- [Work instructions] Pictures excluded, output the lines of the data below between the one holding "This will deploy" and the one holding "Erstellen > Formular**", inclusive, exactly as they stand.

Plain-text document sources
==============================
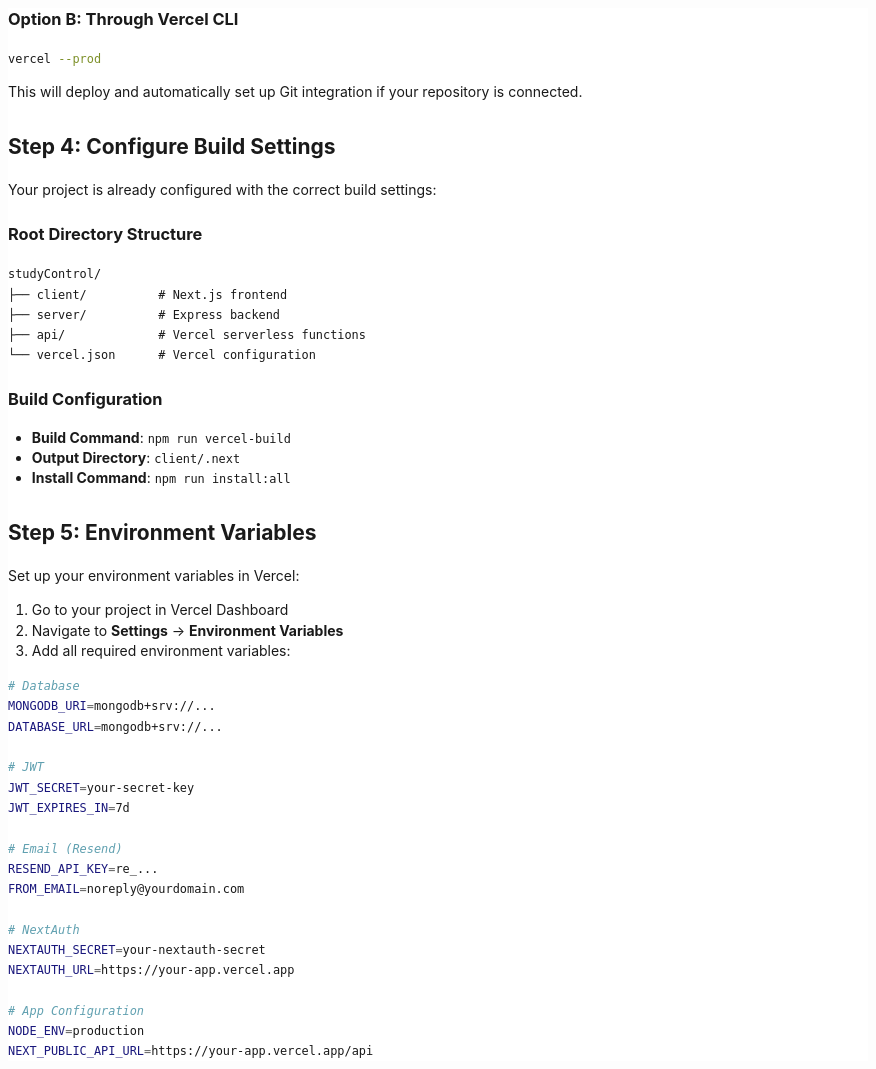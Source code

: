 ### Option B: Through Vercel CLI

```bash
vercel --prod
```

This will deploy and automatically set up Git integration if your repository is connected.

## Step 4: Configure Build Settings

Your project is already configured with the correct build settings:

### Root Directory Structure
```
studyControl/
├── client/          # Next.js frontend
├── server/          # Express backend
├── api/             # Vercel serverless functions
└── vercel.json      # Vercel configuration
```

### Build Configuration
- **Build Command**: `npm run vercel-build`
- **Output Directory**: `client/.next`
- **Install Command**: `npm run install:all`

## Step 5: Environment Variables

Set up your environment variables in Vercel:

1. Go to your project in Vercel Dashboard
2. Navigate to **Settings** → **Environment Variables**
3. Add all required environment variables:

```bash
# Database
MONGODB_URI=mongodb+srv://...
DATABASE_URL=mongodb+srv://...

# JWT
JWT_SECRET=your-secret-key
JWT_EXPIRES_IN=7d

# Email (Resend)
RESEND_API_KEY=re_...
FROM_EMAIL=noreply@yourdomain.com

# NextAuth
NEXTAUTH_SECRET=your-nextauth-secret
NEXTAUTH_URL=https://your-app.vercel.app

# App Configuration
NODE_ENV=production
NEXT_PUBLIC_API_URL=https://your-app.vercel.app/api
```
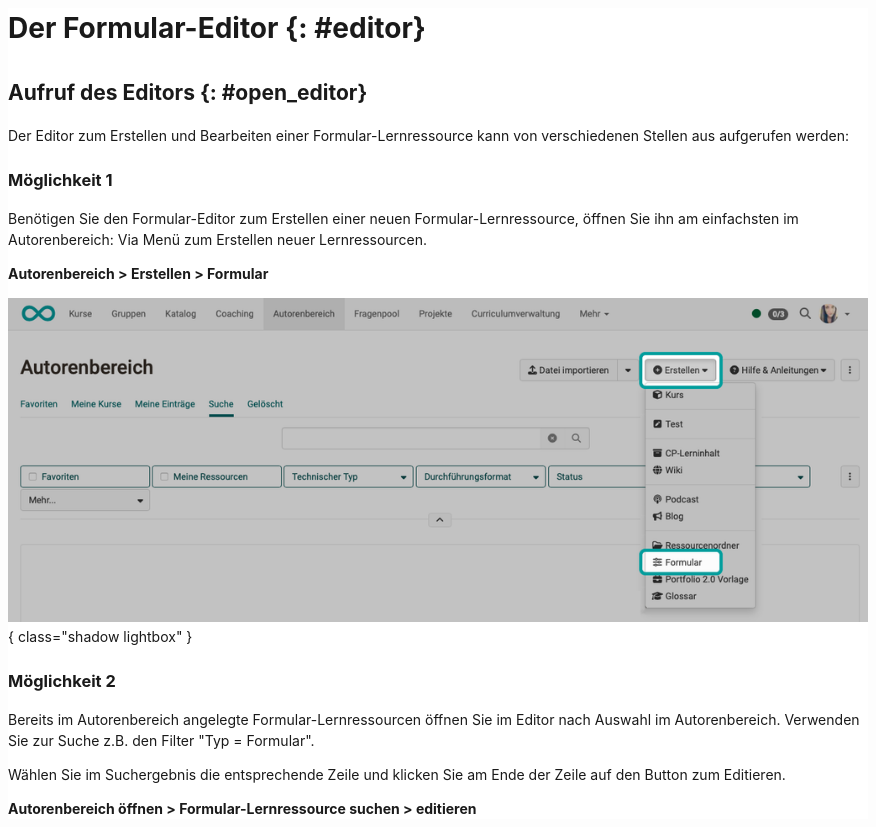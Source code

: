 # Der Formular-Editor {: #editor} 

## Aufruf des Editors {: #open_editor} 

Der Editor zum Erstellen und Bearbeiten einer Formular-Lernressource kann von verschiedenen Stellen aus aufgerufen werden:

<h3> Möglichkeit 1</h3>

Benötigen Sie den Formular-Editor zum Erstellen einer neuen Formular-Lernressource, öffnen Sie ihn am einfachsten im Autorenbereich: Via Menü zum Erstellen neuer Lernressourcen.

**Autorenbereich > Erstellen > Formular**

![form_open_editor1_v1_de.png](assets/form_open_editor1_v1_de.png){ class="shadow lightbox" }


<h3> Möglichkeit 2</h3>

Bereits im Autorenbereich angelegte Formular-Lernressourcen öffnen Sie im Editor nach Auswahl im Autorenbereich. Verwenden Sie zur Suche z.B. den Filter "Typ = Formular".

Wählen Sie im Suchergebnis die entsprechende Zeile und klicken Sie am Ende der Zeile auf den Button zum Editieren.

**Autorenbereich öffnen > Formular-Lernressource suchen > editieren**
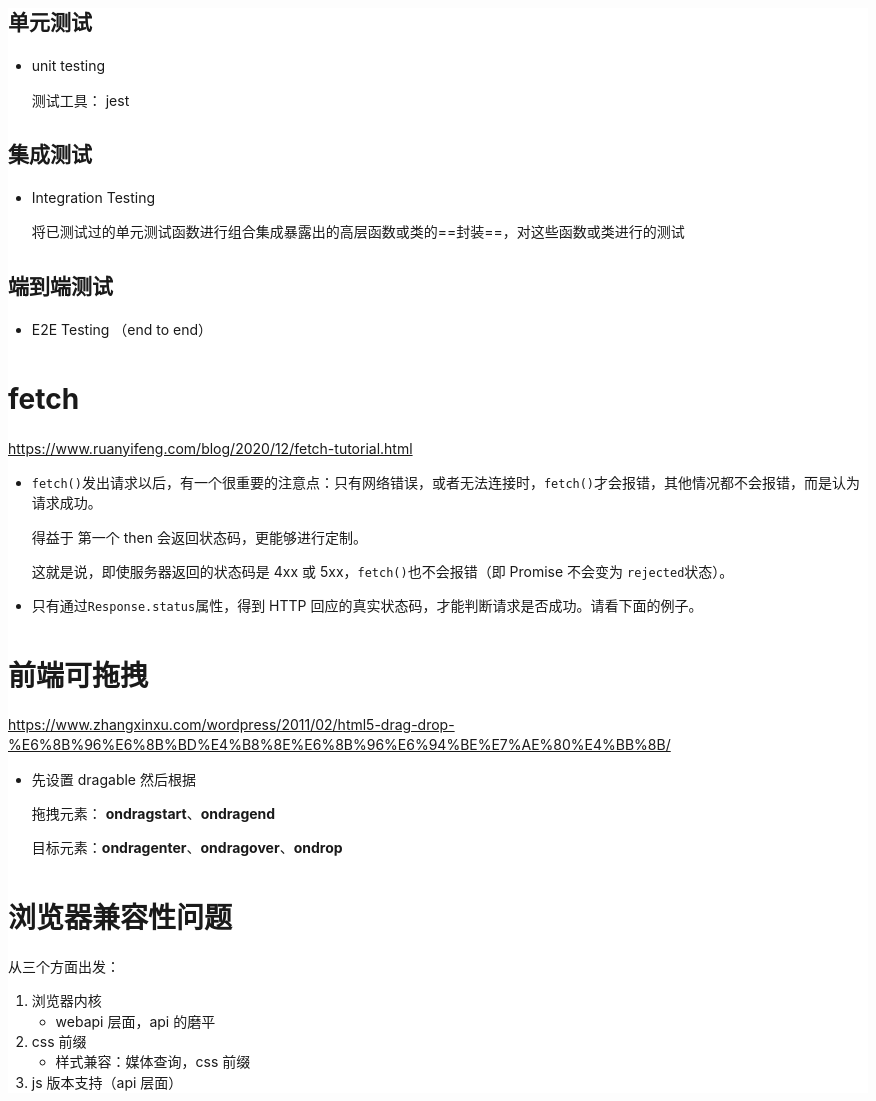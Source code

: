 ## 单元测试

* unit testing

  测试工具： jest

## 集成测试

* Integration Testing

  将已测试过的单元测试函数进行组合集成暴露出的高层函数或类的==封装==，对这些函数或类进行的测试

## 端到端测试

* E2E Testing （end to end）



# fetch

https://www.ruanyifeng.com/blog/2020/12/fetch-tutorial.html

* `fetch()`发出请求以后，有一个很重要的注意点：只有网络错误，或者无法连接时，`fetch()`才会报错，其他情况都不会报错，而是认为请求成功。

  得益于 第一个 then 会返回状态码，更能够进行定制。

  这就是说，即使服务器返回的状态码是 4xx 或 5xx，`fetch()`也不会报错（即 Promise 不会变为 `rejected`状态）。

* 只有通过`Response.status`属性，得到 HTTP 回应的真实状态码，才能判断请求是否成功。请看下面的例子。



# 前端可拖拽

https://www.zhangxinxu.com/wordpress/2011/02/html5-drag-drop-%E6%8B%96%E6%8B%BD%E4%B8%8E%E6%8B%96%E6%94%BE%E7%AE%80%E4%BB%8B/

* 先设置 dragable 然后根据

  拖拽元素： **ondragstart**、**ondragend**

  目标元素：**ondragenter**、**ondragover**、**ondrop**



# 浏览器兼容性问题

从三个方面出发：

1. 浏览器内核
   * webapi 层面，api 的磨平
2. css 前缀
   * 样式兼容：媒体查询，css 前缀
3. js 版本支持（api 层面）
==============================
- [Task response]
This will deploy and automatically set up Git integration if your repository is connected.

## Step 4: Configure Build Settings

Your project is already configured with the correct build settings:

### Root Directory Structure
```
studyControl/
├── client/          # Next.js frontend
├── server/          # Express backend
├── api/             # Vercel serverless functions
└── vercel.json      # Vercel configuration
```

### Build Configuration
- **Build Command**: `npm run vercel-build`
- **Output Directory**: `client/.next`
- **Install Command**: `npm run install:all`

## Step 5: Environment Variables

Set up your environment variables in Vercel:

1. Go to your project in Vercel Dashboard
2. Navigate to **Settings** → **Environment Variables**
3. Add all required environment variables:

```bash
# Database
MONGODB_URI=mongodb+srv://...
DATABASE_URL=mongodb+srv://...

# JWT
JWT_SECRET=your-secret-key
JWT_EXPIRES_IN=7d

# Email (Resend)
RESEND_API_KEY=re_...
FROM_EMAIL=noreply@yourdomain.com

# NextAuth
NEXTAUTH_SECRET=your-nextauth-secret
NEXTAUTH_URL=https://your-app.vercel.app

# App Configuration
NODE_ENV=production
NEXT_PUBLIC_API_URL=https://your-app.vercel.app/api
```
Source code

: # Der Formular-Editor {: #editor} 

## Aufruf des Editors {: #open_editor} 

Der Editor zum Erstellen und Bearbeiten einer Formular-Lernressource kann von verschiedenen Stellen aus aufgerufen werden:

<h3> Möglichkeit 1</h3>

Benötigen Sie den Formular-Editor zum Erstellen einer neuen Formular-Lernressource, öffnen Sie ihn am einfachsten im Autorenbereich: Via Menü zum Erstellen neuer Lernressourcen.

**Autorenbereich > Erstellen > Formular**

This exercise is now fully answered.